→ Work to complete: Please take the records that follow and repeat exactly the lines starting with the line with "- **Priority Levels:**" and going on through the line with "- **Diagnostic Files and Support Bundles:**".

→ Source information:
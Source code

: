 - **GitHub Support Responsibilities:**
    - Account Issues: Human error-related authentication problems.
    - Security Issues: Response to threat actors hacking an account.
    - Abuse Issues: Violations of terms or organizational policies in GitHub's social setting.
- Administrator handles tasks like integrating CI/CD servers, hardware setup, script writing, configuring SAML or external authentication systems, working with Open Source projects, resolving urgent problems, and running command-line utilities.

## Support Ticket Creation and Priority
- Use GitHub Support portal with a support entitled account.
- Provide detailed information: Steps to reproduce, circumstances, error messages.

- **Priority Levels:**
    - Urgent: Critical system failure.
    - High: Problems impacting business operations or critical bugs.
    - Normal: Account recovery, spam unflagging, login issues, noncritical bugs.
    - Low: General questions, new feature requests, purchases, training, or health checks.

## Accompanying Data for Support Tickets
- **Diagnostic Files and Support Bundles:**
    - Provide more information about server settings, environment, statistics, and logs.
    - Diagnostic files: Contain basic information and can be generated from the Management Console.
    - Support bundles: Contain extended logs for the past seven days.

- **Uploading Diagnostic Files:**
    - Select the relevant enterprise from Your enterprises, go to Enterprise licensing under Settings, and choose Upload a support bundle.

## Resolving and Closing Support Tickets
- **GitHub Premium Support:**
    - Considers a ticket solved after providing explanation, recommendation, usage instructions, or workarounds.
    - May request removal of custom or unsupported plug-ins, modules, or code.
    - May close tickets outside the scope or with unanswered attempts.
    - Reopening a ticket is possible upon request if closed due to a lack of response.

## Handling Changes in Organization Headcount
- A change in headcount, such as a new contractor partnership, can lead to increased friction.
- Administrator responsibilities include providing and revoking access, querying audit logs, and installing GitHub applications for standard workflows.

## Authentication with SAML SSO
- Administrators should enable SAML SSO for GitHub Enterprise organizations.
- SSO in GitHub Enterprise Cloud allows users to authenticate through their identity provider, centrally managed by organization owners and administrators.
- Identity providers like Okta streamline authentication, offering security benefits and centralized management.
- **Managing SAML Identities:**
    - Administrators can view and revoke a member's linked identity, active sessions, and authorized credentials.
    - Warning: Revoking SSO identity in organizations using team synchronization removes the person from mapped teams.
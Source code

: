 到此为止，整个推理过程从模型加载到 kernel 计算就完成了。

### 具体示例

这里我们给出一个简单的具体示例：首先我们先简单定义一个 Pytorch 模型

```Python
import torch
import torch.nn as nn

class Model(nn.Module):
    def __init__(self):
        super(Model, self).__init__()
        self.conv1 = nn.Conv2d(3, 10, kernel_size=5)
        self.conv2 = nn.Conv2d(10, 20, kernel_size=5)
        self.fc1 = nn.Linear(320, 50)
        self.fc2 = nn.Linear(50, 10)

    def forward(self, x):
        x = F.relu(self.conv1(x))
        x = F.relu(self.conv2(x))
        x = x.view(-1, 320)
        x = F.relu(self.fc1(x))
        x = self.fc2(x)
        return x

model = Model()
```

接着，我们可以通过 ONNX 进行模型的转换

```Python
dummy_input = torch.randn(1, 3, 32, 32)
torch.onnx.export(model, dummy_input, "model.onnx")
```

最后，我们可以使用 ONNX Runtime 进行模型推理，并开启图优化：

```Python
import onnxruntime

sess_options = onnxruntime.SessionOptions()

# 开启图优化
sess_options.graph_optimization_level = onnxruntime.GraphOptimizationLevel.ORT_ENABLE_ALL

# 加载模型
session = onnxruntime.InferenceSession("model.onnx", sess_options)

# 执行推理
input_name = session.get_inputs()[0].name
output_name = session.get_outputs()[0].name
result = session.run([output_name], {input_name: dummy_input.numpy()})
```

→ Reply:
- **Priority Levels:**
    - Urgent: Critical system failure.
    - High: Problems impacting business operations or critical bugs.
    - Normal: Account recovery, spam unflagging, login issues, noncritical bugs.
    - Low: General questions, new feature requests, purchases, training, or health checks.

## Accompanying Data for Support Tickets
- **Diagnostic Files and Support Bundles:**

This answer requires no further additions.